Either way I think the custodian or the Authorised Participant telling the investor to bugger off is where the rumour starts and as we know with Chinese whispers the details get lost and it become generalised.

What I think would be news is if the investor went to one of the large bullion banks and the bank would not do a swap (buy GLD, sell them Allocated). In the meantime, this is no more than gossip.

19 September 2013

Faux Gold Arbitrage

This is another post on backwardation, fourth in a row. Maybe I need to change this blog to www.backwardationchat.blogspot.com.

Anyway, I have been corresponding with Professor Tom Fischer of the University of Wuerzburg on backwardation and I've been remiss in not drawing my readers' attention to his Faux Gold Arbitrage article which was published by Bullion Vault on Sep 3rd or available from Tom's website as a pdf here.

Tom's article addresses the claim that backwardation is abnormal as it is profit that is not being arbitraged away and he picks up on the interest rate differential point I made in my 2008 "Gold isn't in backwardation, the USD is in contango" post.
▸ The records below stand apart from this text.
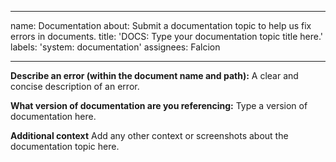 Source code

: ----
name: Documentation
about: Submit a documentation topic to help us fix errors in documents. 
title: 'DOCS: Type your documentation topic title here.'
labels: 'system: documentation'
assignees: Falcion

---

**Describe an error (within the document name and path):**
A clear and concise description of an error.

**What version of documentation are you referencing:**
Type a version of documentation here.

**Additional context**
Add any other context or screenshots about the documentation topic here. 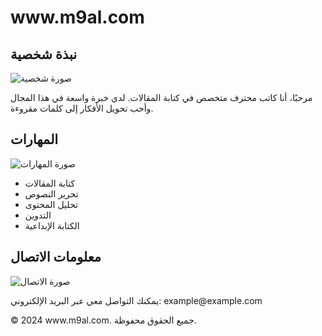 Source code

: <!DOCTYPE html>
<html lang="ar">
<head>
    <meta charset="UTF-8">
    <meta name="viewport" content="width=device-width, initial-scale=1.0">
    <title>www.m9al.com</title>
    <style>
        body{
            background-image: url('Picsart_24-05-16_22-10-49-786.png');
            }
        </style>
 
        
</head>
<body>
    <div class="header">
        <h1>www.m9al.com</h1>
    </div>
    <div class="container">
        <div class="about">
            <h2>نبذة شخصية</h2>
            <img src="your-image-url.jpg" alt="صورة شخصية">
            <p>مرحبًا، أنا كاتب محترف متخصص في كتابة المقالات. لدي خبرة واسعة في هذا المجال وأحب تحويل الأفكار إلى كلمات مقروءة.</p>
        </div>
        <div class="skills">
            <h2>المهارات</h2>
            <img src="your-image-url.jpg" alt="صورة المهارات">
            <ul>
                <li>كتابة المقالات</li>
                <li>تحرير النصوص</li>
                <li>تحليل المحتوى</li>
                <li>التدوين</li>
                <li>الكتابة الإبداعية</li>
            </ul>
        </div>
        <div class="contact">
            <h2>معلومات الاتصال</h2>
            <img src="your-image-url.jpg" alt="صورة الاتصال">
            <p>يمكنك التواصل معي عبر البريد الإلكتروني: example@example.com</p>
        </div>
    </div>
    <div class="footer">
        &copy; 2024 www.m9al.com. جميع الحقوق محفوظة.
    </div>
</body>
</html>
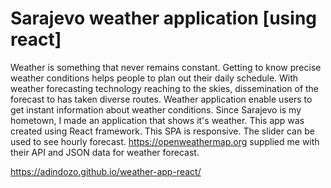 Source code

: # Sarajevo weather application [using react]

Weather is something that never remains constant. Getting to know precise weather conditions helps people to plan out their daily schedule. With weather forecasting technology reaching to the skies, dissemination of the forecast to has taken diverse routes. Weather application enable users to get instant information about weather conditions. Since Sarajevo is my hometown, I made an application that shows it's weather. This app was created using React framework. This SPA is responsive. The slider can be used to see hourly forecast. https://openweathermap.org supplied me with their API and JSON data for weather forecast.

https://adindozo.github.io/weather-app-react/





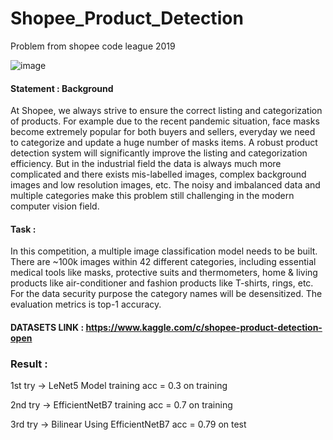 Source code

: # Shopee_Product_Detection
Problem from shopee code league 2019

![image](https://user-images.githubusercontent.com/62899961/120929170-2f30d400-c712-11eb-8b81-67781029f0be.png)


#### Statement : Background

At Shopee, we always strive to ensure the correct listing and categorization of products. For example due to the recent pandemic situation, face masks become extremely popular for both buyers and sellers, everyday we need to categorize and update a huge number of masks items. A robust product detection system will significantly improve the listing and categorization efficiency. But in the industrial field the data is always much more complicated and there exists mis-labelled images, complex background images and low resolution images, etc. The noisy and imbalanced data and multiple categories make this problem still challenging in the modern computer vision field.

#### Task :

In this competition, a multiple image classification model needs to be built. There are ~100k images within 42 different categories, including essential medical tools like masks, protective suits and thermometers, home & living products like air-conditioner and fashion products like T-shirts, rings, etc. For the data security purpose the category names will be desensitized. The evaluation metrics is top-1 accuracy.

#### DATASETS LINK : https://www.kaggle.com/c/shopee-product-detection-open

### Result :

1st try -> LeNet5 Model training acc = 0.3 on training

2nd try -> EfficientNetB7 training acc = 0.7 on training

3rd try -> Bilinear Using EfficientNetB7 acc = 0.79 on test
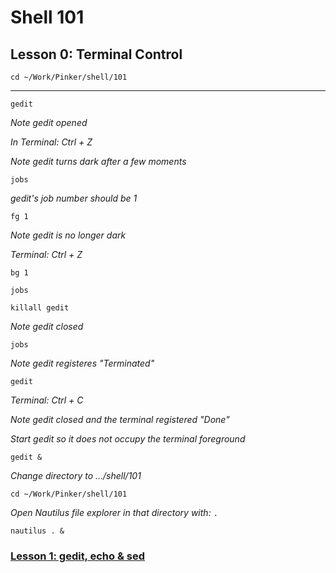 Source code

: # Shell 101
## Lesson 0: Terminal Control

`cd ~/Work/Pinker/shell/101`

___

`gedit`

*Note gedit opened*

*In Terminal: Ctrl + Z*

*Note gedit turns dark after a few moments*

`jobs`

*gedit's job number should be 1*

`fg 1`

*Note gedit is no longer dark*

*Terminal: Ctrl + Z*

`bg 1`

`jobs`

`killall gedit`

*Note gedit closed*

`jobs`

*Note gedit registeres "Terminated"*

`gedit`

*Terminal: Ctrl + C*

*Note gedit closed and the terminal registered "Done"*

*Start gedit so it does not occupy the terminal foreground*

`gedit &`

*Change directory to .../shell/101*

`cd ~/Work/Pinker/shell/101`

*Open Nautilus file explorer in that directory with:* `.`

`nautilus . &`

### [Lesson 1: gedit, echo & sed](https://github.com/inkVerb/pinker/blob/master/101-shell/Lesson-01.md)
An important point he makes is that arbitrage is "an investment that outperforms the risk-free rate of return in that currency ... “making money out of nothing”, or a “free lunch”, as we could borrow money if we do not have any, then outperform the loan's interest (the risk-free rate) by ways of the arbitrage strategy, and finally pay back the loan while keeping the profits over the risk-free return."
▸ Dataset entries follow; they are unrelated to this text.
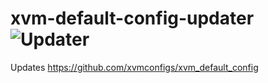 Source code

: # xvm-default-config-updater ![Updater](https://github.com/xvmconfigs/xvm-default-config-updater/workflows/Updater/badge.svg)

Updates https://github.com/xvmconfigs/xvm_default_config
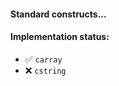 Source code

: #### Standard constructs...

#### Implementation status:
- :white_check_mark: `carray`
- :x: `cstring`
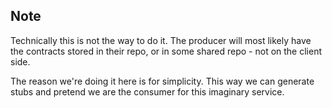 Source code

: ## Note

Technically this is not the way to do it. The producer will most likely have the
contracts stored in their repo, or in some shared repo - not on the client side.

The reason we're doing it here is for simplicity. This way we can generate stubs and pretend we are the consumer for
this imaginary service. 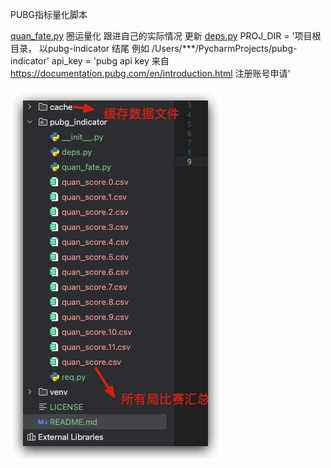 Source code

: PUBG指标量化脚本

[quan_fate.py](pubg_indicator%2Fquan_fate.py)  圈运量化
跟进自己的实际情况 更新
[deps.py](pubg_indicator%2Fdeps.py) 
PROJ_DIR = '项目根目录， 以pubg-indicator 结尾  例如 /Users/***/PycharmProjects/pubg-indicator'
api_key = 'pubg api key 来自 https://documentation.pubg.com/en/introduction.html 注册账号申请'

![img.png](img.png)

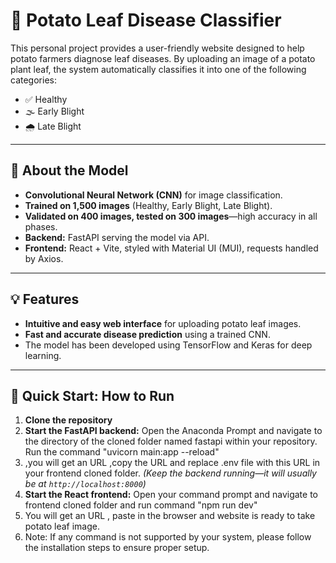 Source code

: # 🥔 Potato Leaf Disease Classifier

This personal project provides a user-friendly website designed to help potato farmers diagnose leaf diseases. By uploading an image of a potato plant leaf, the system automatically classifies it into one of the following categories:

- ✅ Healthy  
- 🌫️ Early Blight  
- 🌧️ Late Blight  

---

## 🧠 About the Model

- **Convolutional Neural Network (CNN)** for image classification.
- **Trained on 1,500 images** (Healthy, Early Blight, Late Blight).
- **Validated on 400 images, tested on 300 images**—high accuracy in all phases.
- **Backend:** FastAPI serving the model via API.
- **Frontend:** React + Vite, styled with Material UI (MUI), requests handled by Axios.

---

## 💡 Features

- **Intuitive and easy web interface** for uploading potato leaf images.
- **Fast and accurate disease prediction** using a trained CNN.
- The model has been developed using TensorFlow and Keras for deep learning.

---

## 🚀 Quick Start: How to Run

1. **Clone the repository**
2. **Start the FastAPI backend:** Open the Anaconda Prompt and navigate to the directory of the cloned folder named fastapi within your repository. Run the command "uvicorn main:app --reload"
3. ,you will get an URL ,copy the URL and replace .env file with this URL in your frontend cloned folder.
 *(Keep the backend running—it will usually be at `http://localhost:8000`)*
3. **Start the React frontend:** Open your command prompt and navigate to frontend cloned folder and run command "npm run dev"
4. You will get an URL , paste in the browser and website is ready to take potato leaf image.
5. Note: If any command is not supported by your system, please follow the installation steps to ensure proper setup.


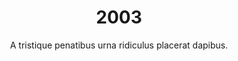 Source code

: ---
layout: "post"
title: "2003"
timeline: "false"
teaserText: "Penatibus nec lorem montes adipiscing porttitor augue quis pulvinar velit et? Penatibus nec lorem montes adipiscing porttitor augue quis pulvinar velit et?"
subtitle: "A tristique penatibus urna ridiculus placerat dapibus."
video: "http://player.vimeo.com/video/63683408"
teaserImg: "2003-teaser.jpg"
featureImg: "2003-feature.jpg"

statistics:
- stat: "24"
  desc: "One Proin phasellus nim placerat elit."
  link: "http://www.aidsvancouver.org"
  type: "webpage"

- stat: ""
  desc: ""
  link: ""
  type: ""

- stat: ""
  desc: ""
  link: ""
  type: ""

global:
- item: "Two Proin phasellus nim placerat elit."
  link: "http://www.aidsvancouver.org"
  type: "webpage"

- item: ""
  link: ""
  type: ""

- item: ""
  link: ""
  type: ""

national:
- item: ""
  link: ""
  type: ""

- item: ""
  link: ""
  type: ""

- item: ""
  link: ""
  type: ""

year:
- item: ""
  link: ""
  type: ""

- item: ""
  link: ""
  type: ""

- item: ""
  link: ""
  type: ""

local:
- item: ""
  link: ""
  type: ""

- item: ""
  link: ""
  type: ""

- item: ""
  link: ""
  type: ""
--- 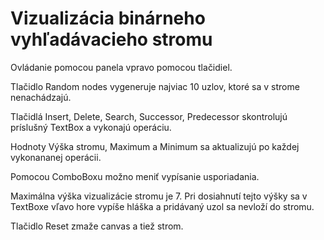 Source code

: 
# Vizualizácia binárneho vyhľadávacieho stromu

Ovládanie pomocou panela vpravo pomocou tlačidiel.

Tlačidlo Random nodes vygeneruje najviac 10 uzlov, ktoré sa v strome nenachádzajú.

Tlačidlá Insert, Delete, Search, Successor, Predecessor skontrolujú príslušný TextBox a vykonajú operáciu.

Hodnoty Výška stromu, Maximum a Minimum sa aktualizujú po každej vykonananej operácii.

Pomocou ComboBoxu možno meniť vypísanie usporiadania.

Maximálna výška vizualizácie stromu je 7. Pri dosiahnutí tejto výšky sa v TextBoxe vľavo hore vypíše hláška a pridávaný uzol sa nevloží do stromu.

Tlačidlo Reset zmaže canvas a tiež strom.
He goes on to note that if an investor had to first borrow gold to run the arbitrage, then at the end of the period the amount earned from selling gold at spot and buying the cheaper future would just equal the interest rate on the gold loan. Therefore no profit and thus no arbitrage.
 
Because gold is monetary (and not a commodity) and has an interest rate, OTC forwards and futures markets just reflect the interest rate differential between the two currencies USD and XAU. From this viewpoint, gold futures markets are just synthetic gold borrow/lend markets. Consider these simplified flows involved in a backwardation "trade" for someone with gold using Tom's numbers:

Start of trade:
  1. Sell gold: -1000oz
  2. Receive cash: +$1,500,00
  3. Buy future (ignoring margin for simplicity) @ $1,470
  4. Put cash on deposit @ 1%: -$1,500,000
End of trade:
  1. Recall deposit with interest: +$1,515,000
  2. Pay cash for future: -$1,470,000
  3. Receive gold from future: +1,000oz
Consider these flows for a gold loan:
 
Start of loan:
  1. Loan gold @ 3% based on $1,500 price: -1000oz

End of loan:
  1. Gold loan repaid: +1,000oz
  2. Receive interest on loan: $45,000
Compare the net flows between the two:
 
Date Backwardation Trade Gold Loan
Start -1,000oz -1,000oz
End +1,000oz +1,000oz
End +$45,000 +$45,000

Backwardation (or contango) in a futures markets for currencies like gold is not an arbitrage trade, it is just a lend (for a backwardation or decarry trade) or borrow (for a contango or carry trade). Futures market prices just tell us what market participants think is the appropriate interest rate to receive or pay for a gold loan.

That interest rate is interesting and tells us something about the views of market participants, especially with respect to US dollars. But there is nothing right or wrong/abnormal about the fact that gold interest rates may be higher than USD interest rates, just like there isn't anything normal or abnormal about the fact that AUD interest rates are currently higher than USD interest rates.
 
PS - in emails Tom makes the case that if anything, backwardation should be the normal state for gold. But that is for another post.